(Activity)
In the records that follow, show each line where the word "Protected" is present.

- - -

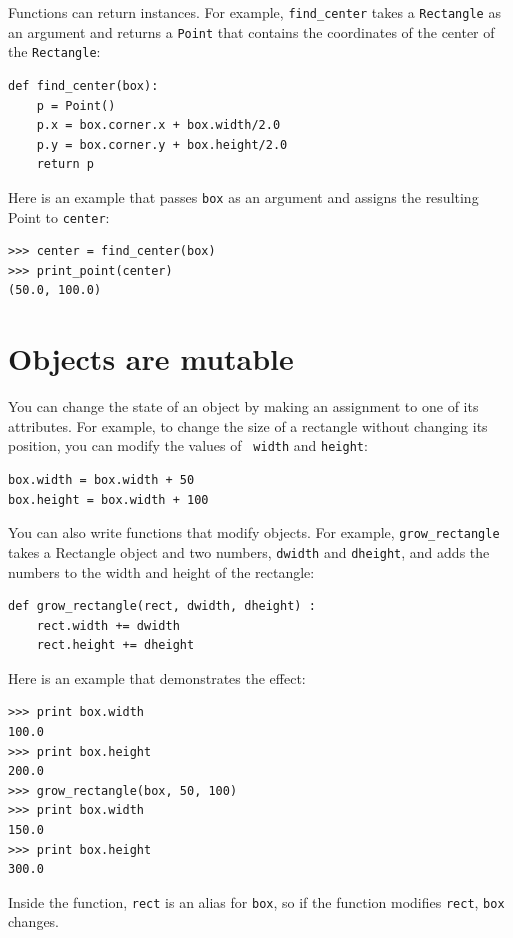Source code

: \documentclass[10pt]{book}
\begin{document}
{

Functions can return instances.  For example, \verb"find_center"
takes a {\tt Rectangle} as an argument and returns a {\tt Point}
that contains the coordinates of the center of the {\tt Rectangle}:

\beforeverb
\begin{verbatim}
def find_center(box):
    p = Point()
    p.x = box.corner.x + box.width/2.0
    p.y = box.corner.y + box.height/2.0
    return p
\end{verbatim}
\afterverb
%
Here is an example that passes {\tt box} as an argument and assigns
the resulting Point to {\tt center}:

\beforeverb
\begin{verbatim}
>>> center = find_center(box)
>>> print_point(center)
(50.0, 100.0)
\end{verbatim}
\afterverb
%

\section{Objects are mutable}


You can change the state of an object by making an assignment to one of
its attributes.  For example, to change the size of a rectangle
without changing its position, you can modify the values of {\tt
width} and {\tt height}:

\beforeverb
\begin{verbatim}
box.width = box.width + 50
box.height = box.width + 100
\end{verbatim}
\afterverb
%
You can also write functions that modify objects.  For example,
\verb"grow_rectangle" takes a Rectangle object and two numbers,
{\tt dwidth} and {\tt dheight}, and adds the numbers to the
width and height of the rectangle:

\beforeverb
\begin{verbatim}
def grow_rectangle(rect, dwidth, dheight) :
    rect.width += dwidth
    rect.height += dheight
\end{verbatim}
\afterverb
%
Here is an example that demonstrates the effect:

\beforeverb
\begin{verbatim}
>>> print box.width
100.0
>>> print box.height
200.0
>>> grow_rectangle(box, 50, 100)
>>> print box.width
150.0
>>> print box.height
300.0
\end{verbatim}
\afterverb
%
Inside the function, {\tt rect} is an
alias for {\tt box}, so if the function modifies {\tt rect}, 
{\tt box} changes.

}
\end{document}
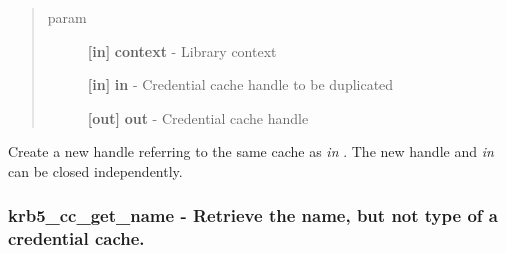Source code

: \documentclass[letterpaper,10pt,english]{sphinxmanual}
\begin{document}
\begin{fulllineitems}
\label{appdev/refs/api/krb5_cc_dup:c.krb5_cc_dup}
\end{fulllineitems}

\begin{quote}\begin{description}
\item[{param}] \leavevmode
\textbf{{[}in{]}} \textbf{context} - Library context

\textbf{{[}in{]}} \textbf{in} - Credential cache handle to be duplicated

\textbf{{[}out{]}} \textbf{out} - Credential cache handle

\end{description}\end{quote}

Create a new handle referring to the same cache as \emph{in} . The new handle and \emph{in} can be closed independently.


\subsubsection{krb5\_cc\_get\_name -  Retrieve the name, but not type of a credential cache.}
\label{appdev/refs/api/krb5_cc_get_name::doc}\label{appdev/refs/api/krb5_cc_get_name:krb5-cc-get-name-retrieve-the-name-but-not-type-of-a-credential-cache}

\begin{fulllineitems}
\label{appdev/refs/api/krb5_cc_get_name:c.krb5_cc_get_name}
\end{fulllineitems}
\end{document}

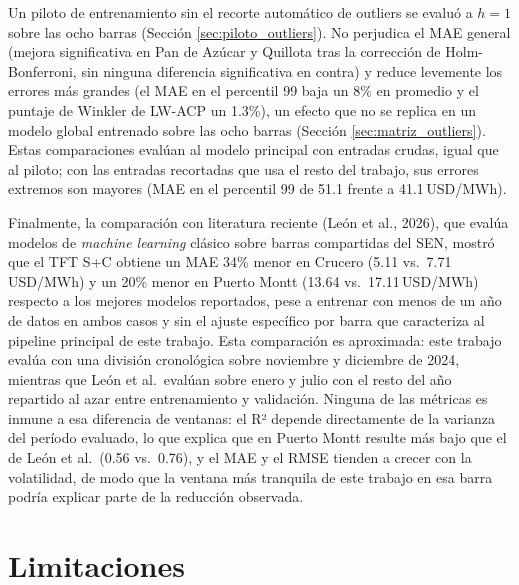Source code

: Un piloto de entrenamiento sin el recorte automático de outliers se evaluó a $h=1$ sobre las ocho barras (Sección \ref{sec:piloto_outliers}). No perjudica el MAE general (mejora significativa en Pan de Azúcar y Quillota tras la corrección de Holm-Bonferroni, sin ninguna diferencia significativa en contra) y reduce levemente los errores más grandes (el MAE en el percentil 99 baja un 8\% en promedio y el puntaje de Winkler de LW-ACP un 1.3\%), un efecto que no se replica en un modelo global entrenado sobre las ocho barras (Sección \ref{sec:matriz_outliers}). Estas comparaciones evalúan al modelo principal con entradas crudas, igual que al piloto; con las entradas recortadas que usa el resto del trabajo, sus errores extremos son mayores (MAE en el percentil 99 de 51.1 frente a 41.1\,USD/MWh).

Finalmente, la comparación con literatura reciente (León et al., 2026), que evalúa modelos de \textit{machine learning} clásico sobre barras compartidas del SEN, mostró que el TFT S+C obtiene un MAE 34\% menor en Crucero (5.11 vs.\ 7.71\,USD/MWh) y un 20\% menor en Puerto Montt (13.64 vs.\ 17.11\,USD/MWh) respecto a los mejores modelos reportados, pese a entrenar con menos de un año de datos en ambos casos y sin el ajuste específico por barra que caracteriza al pipeline principal de este trabajo. Esta comparación es aproximada: este trabajo evalúa con una división cronológica sobre noviembre y diciembre de 2024, mientras que León et al.\ evalúan sobre enero y julio con el resto del año repartido al azar entre entrenamiento y validación. Ninguna de las métricas es inmune a esa diferencia de ventanas: el R² depende directamente de la varianza del período evaluado, lo que explica que en Puerto Montt resulte más bajo que el de León et al.\ (0.56 vs.\ 0.76), y el MAE y el RMSE tienden a crecer con la volatilidad, de modo que la ventana más tranquila de este trabajo en esa barra podría explicar parte de la reducción observada.

\section{Limitaciones}

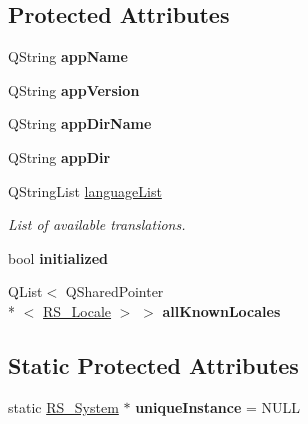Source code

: \subsection*{Protected Attributes}
\begin{DoxyCompactItemize}
\item 
\hypertarget{classRS__System_a8fd06bdb3020dd287551ff874368489a}{Q\-String {\bfseries app\-Name}}\label{classRS__System_a8fd06bdb3020dd287551ff874368489a}

\item 
\hypertarget{classRS__System_a9670c06884e117f2fdf174bde9cbc463}{Q\-String {\bfseries app\-Version}}\label{classRS__System_a9670c06884e117f2fdf174bde9cbc463}

\item 
\hypertarget{classRS__System_abd8d53c8633bd2a17f3a23c6e6d653e5}{Q\-String {\bfseries app\-Dir\-Name}}\label{classRS__System_abd8d53c8633bd2a17f3a23c6e6d653e5}

\item 
\hypertarget{classRS__System_af9baa77dd73f92114c57125c495177d9}{Q\-String {\bfseries app\-Dir}}\label{classRS__System_af9baa77dd73f92114c57125c495177d9}

\item 
\hypertarget{classRS__System_adc8e4180334c0e718781af4c18b41426}{Q\-String\-List \hyperlink{classRS__System_adc8e4180334c0e718781af4c18b41426}{language\-List}}\label{classRS__System_adc8e4180334c0e718781af4c18b41426}

\begin{DoxyCompactList}\small\item\em List of available translations. \end{DoxyCompactList}\item 
\hypertarget{classRS__System_a402173e1050d468f6b194240682f4c5b}{bool {\bfseries initialized}}\label{classRS__System_a402173e1050d468f6b194240682f4c5b}

\item 
\hypertarget{classRS__System_ad6502aa22d099e1a4dd69715570b4ec9}{Q\-List$<$ Q\-Shared\-Pointer\\*
$<$ \hyperlink{classRS__Locale}{R\-S\-\_\-\-Locale} $>$ $>$ {\bfseries all\-Known\-Locales}}\label{classRS__System_ad6502aa22d099e1a4dd69715570b4ec9}

\end{DoxyCompactItemize}
\subsection*{Static Protected Attributes}
\begin{DoxyCompactItemize}
\item 
\hypertarget{classRS__System_a81d6b9f13bea1798cc3d81f2d11c53aa}{static \hyperlink{classRS__System}{R\-S\-\_\-\-System} $\ast$ {\bfseries unique\-Instance} = N\-U\-L\-L}\label{classRS__System_a81d6b9f13bea1798cc3d81f2d11c53aa}

\end{DoxyCompactItemize}


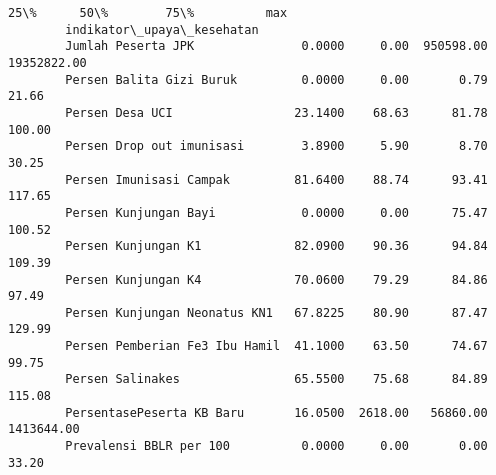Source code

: \documentclass[11pt]{article}
\begin{document}
\begin{Verbatim}[commandchars=\\\{\}]
                                            25\%      50\%        75\%          max  
        indikator\_upaya\_kesehatan                                                 
        Jumlah Peserta JPK               0.0000     0.00  950598.00  19352822.00  
        Persen Balita Gizi Buruk         0.0000     0.00       0.79        21.66  
        Persen Desa UCI                 23.1400    68.63      81.78       100.00  
        Persen Drop out imunisasi        3.8900     5.90       8.70        30.25  
        Persen Imunisasi Campak         81.6400    88.74      93.41       117.65  
        Persen Kunjungan Bayi            0.0000     0.00      75.47       100.52  
        Persen Kunjungan K1             82.0900    90.36      94.84       109.39  
        Persen Kunjungan K4             70.0600    79.29      84.86        97.49  
        Persen Kunjungan Neonatus KN1   67.8225    80.90      87.47       129.99  
        Persen Pemberian Fe3 Ibu Hamil  41.1000    63.50      74.67        99.75  
        Persen Salinakes                65.5500    75.68      84.89       115.08  
        PersentasePeserta KB Baru       16.0500  2618.00   56860.00   1413644.00  
        Prevalensi BBLR per 100          0.0000     0.00       0.00        33.20  
\end{Verbatim}
            
\end{document}

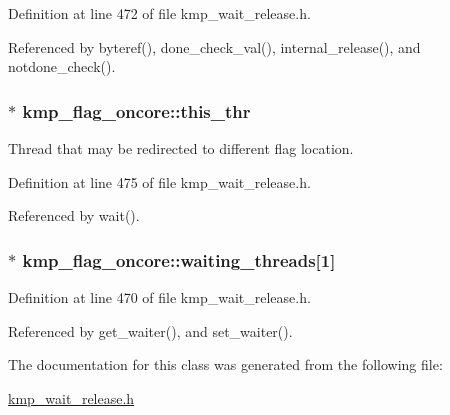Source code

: Definition at line 472 of file kmp\-\_\-wait\-\_\-release.\-h.



Referenced by byteref(), done\-\_\-check\-\_\-val(), internal\-\_\-release(), and notdone\-\_\-check().

\hypertarget{classkmp__flag__oncore_ab6a0844b7170dfffc0c9a748eaa5690e}{
\subsubsection[{this\-\_\-thr}]{$\ast$ kmp\-\_\-flag\-\_\-oncore\-::this\-\_\-thr\hspace{0.3cm}{\ttfamily [private]}}}\label{classkmp__flag__oncore_ab6a0844b7170dfffc0c9a748eaa5690e}
Thread that may be redirected to different flag location. 

Definition at line 475 of file kmp\-\_\-wait\-\_\-release.\-h.



Referenced by wait().

\hypertarget{classkmp__flag__oncore_a613d89c68444df9e34f59ed5ad9790e6}{
\subsubsection[{waiting\-\_\-threads}]{$\ast$ kmp\-\_\-flag\-\_\-oncore\-::waiting\-\_\-threads\mbox{[}1\mbox{]}\hspace{0.3cm}{\ttfamily [private]}}}\label{classkmp__flag__oncore_a613d89c68444df9e34f59ed5ad9790e6}


Definition at line 470 of file kmp\-\_\-wait\-\_\-release.\-h.



Referenced by get\-\_\-waiter(), and set\-\_\-waiter().



The documentation for this class was generated from the following file\-:\begin{DoxyCompactItemize}
\item 
\hyperlink{kmp__wait__release_8h}{kmp\-\_\-wait\-\_\-release.\-h}\end{DoxyCompactItemize}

- - -

(Task result)
: \subsection*{Protected Attributes}
\subsection*{Static Protected Attributes}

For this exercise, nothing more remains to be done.